二四:最短路径问题:Dijkstra和Floyd算法详细描述
前言
- 最短路径的算法有两个,Dijkstra算法 和 Floyd算法。
- Dijkstra算法 解决的是 单源 最短路径问题。
- Floyd算法解决的是 多源 最短路径问题,并且可以处理负权图。
- 今天要讲的就是Dijkstra算法。
- 代码位置:https://github.com/fengfanli/dataStructuresAndAlgorithm/tree/master/src/com/feng/algorithm/self_learn
一、单源最短路径
1、单源最短路径问题
- 解决的问题: 求解单源最短路径,即各个节点到达源点的最短路径或权值。
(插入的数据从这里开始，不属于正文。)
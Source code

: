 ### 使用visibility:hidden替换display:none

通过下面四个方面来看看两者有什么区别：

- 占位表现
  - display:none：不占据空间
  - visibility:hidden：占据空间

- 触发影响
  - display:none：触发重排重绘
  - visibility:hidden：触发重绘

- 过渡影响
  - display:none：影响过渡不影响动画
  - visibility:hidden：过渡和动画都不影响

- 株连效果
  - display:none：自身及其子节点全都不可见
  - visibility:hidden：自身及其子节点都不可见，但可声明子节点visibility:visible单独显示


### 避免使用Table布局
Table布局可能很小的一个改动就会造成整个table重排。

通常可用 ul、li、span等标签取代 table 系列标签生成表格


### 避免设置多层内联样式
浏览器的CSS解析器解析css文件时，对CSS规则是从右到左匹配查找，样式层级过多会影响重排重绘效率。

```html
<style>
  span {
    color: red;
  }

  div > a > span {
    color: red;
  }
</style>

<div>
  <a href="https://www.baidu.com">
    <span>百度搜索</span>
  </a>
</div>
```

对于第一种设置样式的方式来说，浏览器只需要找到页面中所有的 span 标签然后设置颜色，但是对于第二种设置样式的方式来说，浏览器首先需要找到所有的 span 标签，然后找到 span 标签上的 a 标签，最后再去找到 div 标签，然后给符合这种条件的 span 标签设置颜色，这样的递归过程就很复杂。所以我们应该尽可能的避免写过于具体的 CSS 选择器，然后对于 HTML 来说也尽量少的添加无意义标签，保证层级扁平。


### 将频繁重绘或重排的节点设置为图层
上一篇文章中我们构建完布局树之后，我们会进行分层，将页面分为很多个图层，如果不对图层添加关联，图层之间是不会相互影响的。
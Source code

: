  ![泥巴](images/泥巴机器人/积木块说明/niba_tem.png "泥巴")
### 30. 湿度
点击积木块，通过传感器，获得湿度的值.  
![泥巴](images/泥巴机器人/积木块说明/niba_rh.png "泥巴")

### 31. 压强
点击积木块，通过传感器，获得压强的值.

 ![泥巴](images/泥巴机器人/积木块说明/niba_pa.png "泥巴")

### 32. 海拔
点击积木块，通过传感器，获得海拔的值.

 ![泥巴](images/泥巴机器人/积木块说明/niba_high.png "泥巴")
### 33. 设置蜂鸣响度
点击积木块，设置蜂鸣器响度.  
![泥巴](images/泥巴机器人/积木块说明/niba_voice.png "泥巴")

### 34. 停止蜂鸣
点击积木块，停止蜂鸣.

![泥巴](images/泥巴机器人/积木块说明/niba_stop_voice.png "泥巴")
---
如下图中

考察其他所有节点到源点的最短路径和长度 - 局限性: 无法解决权值为负数的情况
- 资料
- 可先看匹配视频:https://www.bilibili.com/video/BV1o44y1B7NM/
- 代码:待上传。
2、Dijkstra 初始化
首先已知的是:
给定 邻接矩阵表示的图Graph、源点S、终点T。
a、参数
参数:
| 参数名 | 解释 |
|---|---|
| S | 记录当前已经处理过的源点到最短节点 |
| U | 记录还未处理的节点 |
| dist[] | 记录各个节点到起始节点的最短权值 |
| path[] | 记录各个节点的上一级节点(用来联系该节点到起始节点的路径) |
b、初始化参数
- 顶点集S: 节点A到自已的最短路径长度为0。只包含源点,即S={A},代码中没有这个,这里是为了步骤清晰而设置的。